Can the US equity markets get any worse? The quarter just ended was the worst for the S&P 500 in fifteen years – and the worst six-month period for the index in 28 years. September is traditionally the worst month for stocks – and 2002 was no exception.
For the month, the Russell 2000 shed 7.34 per cent, while the NASDAQ was 10.86 per cent lower, the Wilshire 5000 was down 10.17 per cent, the S&P 500 11 per cent lower, and the Dow was down 12.37 per cent.
For the quarter, the S&P fell 17.63 per cent, its worst quarterly loss since the fourth quarter of 1987 – the era of Balck Monday – while the Dow, with a quarterly decline of 17.87 per cent, is at a four-year low. The NASDAQ, down 19.9 per cent for the quarter, is at a six-year low. The Russell 2000 was 21.7 percent lower for the third quarter, and the Wilshire 5000 was 17.16 per cent lower.
Year to date the Dow is down 24.24 per cent – and that is the bright spot.
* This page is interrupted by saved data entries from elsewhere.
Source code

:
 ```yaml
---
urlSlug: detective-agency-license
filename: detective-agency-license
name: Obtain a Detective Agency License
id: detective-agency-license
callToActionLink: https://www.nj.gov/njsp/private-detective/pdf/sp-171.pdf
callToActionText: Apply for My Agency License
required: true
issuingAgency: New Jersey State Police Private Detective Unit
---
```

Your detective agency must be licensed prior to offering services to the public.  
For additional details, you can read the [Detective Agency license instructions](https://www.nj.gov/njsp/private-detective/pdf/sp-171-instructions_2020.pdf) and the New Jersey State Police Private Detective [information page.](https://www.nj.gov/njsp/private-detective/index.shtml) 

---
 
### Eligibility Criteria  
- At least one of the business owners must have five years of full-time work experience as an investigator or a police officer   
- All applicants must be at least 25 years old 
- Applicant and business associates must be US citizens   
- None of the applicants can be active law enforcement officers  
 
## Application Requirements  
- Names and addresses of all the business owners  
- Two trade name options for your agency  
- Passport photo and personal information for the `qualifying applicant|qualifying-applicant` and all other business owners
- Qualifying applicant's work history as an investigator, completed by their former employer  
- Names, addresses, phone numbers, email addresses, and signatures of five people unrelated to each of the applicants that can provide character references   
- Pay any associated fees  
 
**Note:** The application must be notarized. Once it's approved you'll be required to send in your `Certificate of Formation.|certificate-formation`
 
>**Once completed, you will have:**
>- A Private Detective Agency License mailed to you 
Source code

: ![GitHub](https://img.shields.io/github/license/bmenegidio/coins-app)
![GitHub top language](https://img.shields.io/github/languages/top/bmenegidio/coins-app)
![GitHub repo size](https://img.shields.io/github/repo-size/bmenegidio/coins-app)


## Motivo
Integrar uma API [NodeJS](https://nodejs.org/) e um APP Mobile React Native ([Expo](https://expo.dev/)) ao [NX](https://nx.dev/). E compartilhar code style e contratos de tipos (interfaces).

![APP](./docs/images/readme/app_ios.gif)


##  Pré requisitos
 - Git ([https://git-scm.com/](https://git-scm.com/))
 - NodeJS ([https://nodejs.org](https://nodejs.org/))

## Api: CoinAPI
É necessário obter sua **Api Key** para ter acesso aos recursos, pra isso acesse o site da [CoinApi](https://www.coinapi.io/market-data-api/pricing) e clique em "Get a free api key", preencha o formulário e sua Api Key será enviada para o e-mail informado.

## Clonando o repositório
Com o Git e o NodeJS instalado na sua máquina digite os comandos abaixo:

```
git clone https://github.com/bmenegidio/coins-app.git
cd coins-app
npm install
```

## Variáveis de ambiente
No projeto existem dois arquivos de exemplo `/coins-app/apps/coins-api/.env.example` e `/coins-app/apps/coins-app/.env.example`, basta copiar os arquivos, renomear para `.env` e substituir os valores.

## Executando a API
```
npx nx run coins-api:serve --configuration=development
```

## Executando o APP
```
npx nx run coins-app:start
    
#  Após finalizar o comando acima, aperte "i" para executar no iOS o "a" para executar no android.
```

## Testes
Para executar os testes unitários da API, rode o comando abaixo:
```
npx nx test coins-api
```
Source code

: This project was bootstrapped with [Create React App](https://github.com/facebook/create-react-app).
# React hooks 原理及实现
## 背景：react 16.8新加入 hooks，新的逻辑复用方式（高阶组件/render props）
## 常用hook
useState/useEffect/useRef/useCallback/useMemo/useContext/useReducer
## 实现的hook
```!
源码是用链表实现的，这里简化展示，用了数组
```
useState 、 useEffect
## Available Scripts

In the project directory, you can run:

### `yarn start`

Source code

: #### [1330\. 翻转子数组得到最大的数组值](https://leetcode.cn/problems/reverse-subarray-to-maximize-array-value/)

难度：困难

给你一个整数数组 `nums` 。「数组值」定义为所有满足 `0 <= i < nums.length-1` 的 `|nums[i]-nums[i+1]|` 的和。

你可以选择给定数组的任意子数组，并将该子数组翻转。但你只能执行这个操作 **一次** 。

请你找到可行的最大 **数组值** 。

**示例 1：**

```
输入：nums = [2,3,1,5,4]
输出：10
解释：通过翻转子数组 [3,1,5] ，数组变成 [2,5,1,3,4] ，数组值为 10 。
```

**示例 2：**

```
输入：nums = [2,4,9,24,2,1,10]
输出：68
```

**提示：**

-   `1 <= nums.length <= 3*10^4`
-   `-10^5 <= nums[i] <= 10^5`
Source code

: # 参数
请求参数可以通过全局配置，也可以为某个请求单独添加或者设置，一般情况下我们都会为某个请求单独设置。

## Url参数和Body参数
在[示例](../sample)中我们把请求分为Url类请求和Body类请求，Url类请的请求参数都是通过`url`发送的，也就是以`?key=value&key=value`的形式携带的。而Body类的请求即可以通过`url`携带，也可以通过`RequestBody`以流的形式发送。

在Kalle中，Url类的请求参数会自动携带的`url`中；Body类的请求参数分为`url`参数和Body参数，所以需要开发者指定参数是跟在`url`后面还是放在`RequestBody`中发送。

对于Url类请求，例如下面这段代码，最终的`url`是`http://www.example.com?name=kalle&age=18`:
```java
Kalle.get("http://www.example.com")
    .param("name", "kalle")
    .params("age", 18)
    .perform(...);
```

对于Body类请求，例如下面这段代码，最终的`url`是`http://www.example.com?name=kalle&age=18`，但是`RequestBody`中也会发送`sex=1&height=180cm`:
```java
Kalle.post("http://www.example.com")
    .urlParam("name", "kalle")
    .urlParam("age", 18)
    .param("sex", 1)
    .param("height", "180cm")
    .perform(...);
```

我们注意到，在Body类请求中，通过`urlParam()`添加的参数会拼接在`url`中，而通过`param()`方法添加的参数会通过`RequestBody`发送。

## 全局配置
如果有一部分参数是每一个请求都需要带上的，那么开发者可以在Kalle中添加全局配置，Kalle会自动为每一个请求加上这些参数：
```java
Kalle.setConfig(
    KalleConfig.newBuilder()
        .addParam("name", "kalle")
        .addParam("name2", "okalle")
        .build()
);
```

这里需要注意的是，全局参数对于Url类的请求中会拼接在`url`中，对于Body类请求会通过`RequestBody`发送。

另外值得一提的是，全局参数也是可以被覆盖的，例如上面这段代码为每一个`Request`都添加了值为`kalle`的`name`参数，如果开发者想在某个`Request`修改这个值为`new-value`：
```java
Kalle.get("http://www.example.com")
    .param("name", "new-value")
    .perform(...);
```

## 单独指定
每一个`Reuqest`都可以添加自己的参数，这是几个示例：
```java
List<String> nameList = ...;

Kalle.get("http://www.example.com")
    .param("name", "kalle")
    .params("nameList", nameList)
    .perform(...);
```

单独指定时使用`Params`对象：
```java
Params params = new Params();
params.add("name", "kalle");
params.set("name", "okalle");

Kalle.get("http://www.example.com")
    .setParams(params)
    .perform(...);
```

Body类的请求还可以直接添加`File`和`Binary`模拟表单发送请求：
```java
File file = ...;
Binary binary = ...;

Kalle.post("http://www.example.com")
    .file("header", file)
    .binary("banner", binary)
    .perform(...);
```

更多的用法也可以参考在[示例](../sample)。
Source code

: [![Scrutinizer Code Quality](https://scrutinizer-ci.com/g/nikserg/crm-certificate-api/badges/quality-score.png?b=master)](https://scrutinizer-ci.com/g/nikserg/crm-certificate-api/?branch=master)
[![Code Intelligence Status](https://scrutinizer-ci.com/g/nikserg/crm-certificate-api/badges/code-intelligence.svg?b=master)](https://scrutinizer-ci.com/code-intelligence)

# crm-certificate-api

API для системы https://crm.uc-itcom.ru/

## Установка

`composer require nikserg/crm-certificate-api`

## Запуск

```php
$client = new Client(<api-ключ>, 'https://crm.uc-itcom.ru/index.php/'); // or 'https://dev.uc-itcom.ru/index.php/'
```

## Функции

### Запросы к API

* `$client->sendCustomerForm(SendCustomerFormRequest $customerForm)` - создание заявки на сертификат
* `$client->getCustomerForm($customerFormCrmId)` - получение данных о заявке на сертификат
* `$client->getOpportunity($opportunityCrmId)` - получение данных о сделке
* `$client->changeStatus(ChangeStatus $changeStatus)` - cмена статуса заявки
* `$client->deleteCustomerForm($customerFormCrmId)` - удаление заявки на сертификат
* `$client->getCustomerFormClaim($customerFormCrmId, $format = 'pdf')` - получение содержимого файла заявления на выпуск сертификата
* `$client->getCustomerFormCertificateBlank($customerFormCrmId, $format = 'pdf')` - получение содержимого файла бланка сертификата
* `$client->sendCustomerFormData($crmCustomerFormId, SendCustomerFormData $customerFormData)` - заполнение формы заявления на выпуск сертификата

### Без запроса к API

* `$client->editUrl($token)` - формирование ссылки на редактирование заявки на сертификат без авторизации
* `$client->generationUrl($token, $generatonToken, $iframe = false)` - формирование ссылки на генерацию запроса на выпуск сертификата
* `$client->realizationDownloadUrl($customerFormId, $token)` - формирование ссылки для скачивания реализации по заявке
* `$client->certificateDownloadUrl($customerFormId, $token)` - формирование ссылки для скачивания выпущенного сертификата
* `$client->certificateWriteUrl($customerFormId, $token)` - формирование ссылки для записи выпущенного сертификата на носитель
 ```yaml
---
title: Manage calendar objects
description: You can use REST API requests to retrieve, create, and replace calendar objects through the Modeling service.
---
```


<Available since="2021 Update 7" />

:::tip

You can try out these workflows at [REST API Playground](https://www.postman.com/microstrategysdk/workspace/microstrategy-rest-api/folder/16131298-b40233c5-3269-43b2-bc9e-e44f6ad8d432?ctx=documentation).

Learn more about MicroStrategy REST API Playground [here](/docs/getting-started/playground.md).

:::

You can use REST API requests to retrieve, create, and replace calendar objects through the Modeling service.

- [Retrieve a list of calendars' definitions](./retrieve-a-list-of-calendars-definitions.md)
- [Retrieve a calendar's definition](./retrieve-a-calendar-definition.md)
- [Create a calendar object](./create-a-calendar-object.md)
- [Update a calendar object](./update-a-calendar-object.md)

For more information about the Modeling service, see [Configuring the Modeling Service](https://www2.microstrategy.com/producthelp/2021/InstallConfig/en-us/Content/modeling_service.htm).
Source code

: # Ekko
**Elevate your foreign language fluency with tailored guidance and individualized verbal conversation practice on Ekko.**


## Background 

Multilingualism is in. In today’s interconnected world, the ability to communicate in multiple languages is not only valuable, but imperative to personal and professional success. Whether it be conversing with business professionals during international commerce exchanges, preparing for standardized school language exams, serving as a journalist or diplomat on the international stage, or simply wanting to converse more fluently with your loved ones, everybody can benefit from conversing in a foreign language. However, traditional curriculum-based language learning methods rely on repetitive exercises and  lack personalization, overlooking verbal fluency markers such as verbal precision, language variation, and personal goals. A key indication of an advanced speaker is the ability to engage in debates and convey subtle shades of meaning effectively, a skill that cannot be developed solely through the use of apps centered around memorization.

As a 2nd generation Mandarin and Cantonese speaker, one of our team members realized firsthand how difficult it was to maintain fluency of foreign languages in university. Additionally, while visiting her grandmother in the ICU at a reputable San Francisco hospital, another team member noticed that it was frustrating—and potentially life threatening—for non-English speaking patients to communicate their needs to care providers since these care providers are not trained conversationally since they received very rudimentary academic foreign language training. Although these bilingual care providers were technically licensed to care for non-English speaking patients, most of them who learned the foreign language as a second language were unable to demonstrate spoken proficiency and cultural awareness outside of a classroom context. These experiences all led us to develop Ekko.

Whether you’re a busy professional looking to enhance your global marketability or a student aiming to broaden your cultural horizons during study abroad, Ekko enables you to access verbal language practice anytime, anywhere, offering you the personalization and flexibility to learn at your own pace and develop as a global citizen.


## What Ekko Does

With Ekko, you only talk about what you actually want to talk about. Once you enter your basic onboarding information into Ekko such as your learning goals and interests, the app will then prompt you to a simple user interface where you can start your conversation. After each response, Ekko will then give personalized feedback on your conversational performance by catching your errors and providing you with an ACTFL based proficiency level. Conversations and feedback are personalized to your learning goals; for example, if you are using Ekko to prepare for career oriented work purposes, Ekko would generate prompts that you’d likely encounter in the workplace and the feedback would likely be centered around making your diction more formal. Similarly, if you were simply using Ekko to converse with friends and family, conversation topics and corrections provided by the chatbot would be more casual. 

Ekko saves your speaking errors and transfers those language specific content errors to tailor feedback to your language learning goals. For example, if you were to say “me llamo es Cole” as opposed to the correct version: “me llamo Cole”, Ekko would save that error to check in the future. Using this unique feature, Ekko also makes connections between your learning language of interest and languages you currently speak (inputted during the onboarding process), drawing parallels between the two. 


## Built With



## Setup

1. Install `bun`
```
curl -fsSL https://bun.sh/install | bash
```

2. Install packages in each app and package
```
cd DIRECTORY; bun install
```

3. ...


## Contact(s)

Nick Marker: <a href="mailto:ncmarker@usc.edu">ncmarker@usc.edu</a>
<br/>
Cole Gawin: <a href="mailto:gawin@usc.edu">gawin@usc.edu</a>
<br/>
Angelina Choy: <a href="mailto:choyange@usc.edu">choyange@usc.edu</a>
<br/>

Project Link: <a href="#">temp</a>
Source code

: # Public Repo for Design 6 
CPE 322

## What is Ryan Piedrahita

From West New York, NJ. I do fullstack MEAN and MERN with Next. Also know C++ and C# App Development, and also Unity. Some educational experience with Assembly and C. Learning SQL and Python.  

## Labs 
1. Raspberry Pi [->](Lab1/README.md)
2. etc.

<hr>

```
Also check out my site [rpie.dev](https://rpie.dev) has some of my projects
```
The Russell 2000 is down 25.84 per cent, the S&P 500 is nearly 29 per cent lower, the Wilshire 5000 is down 27.40 per cent, and the NASDAQ is down 39.91 per cent.
No wonder, after weeks of rumors, Fidelity Investments finally announced that it had decided to lay off 1,695 employees, roughly 5.4 per cent of its work force. The final result was smaller than rumors had suggested.
And no wonder nearly half (45 per cent) of respondents to a new survey in the US say real estate will outperform the stock market in the next three years. Only 12 per cent think real estate will do worse, while 28 per cent say real estate investments and the stock market will perform the same. 15 per cent do not know, according to the September survey about real estate investments conducted by Opinion Research Corporation and sponsored by Behringer Harvard Funds. Women were more optimistic then men (51 versus 40 per cent), as were younger investors compared to those over age 55. Three-quarters of the participants use a financial advisor, though just 21 per cent say they have ever been pitched real estate as an investment – however, 40 per cent of those made the purchase.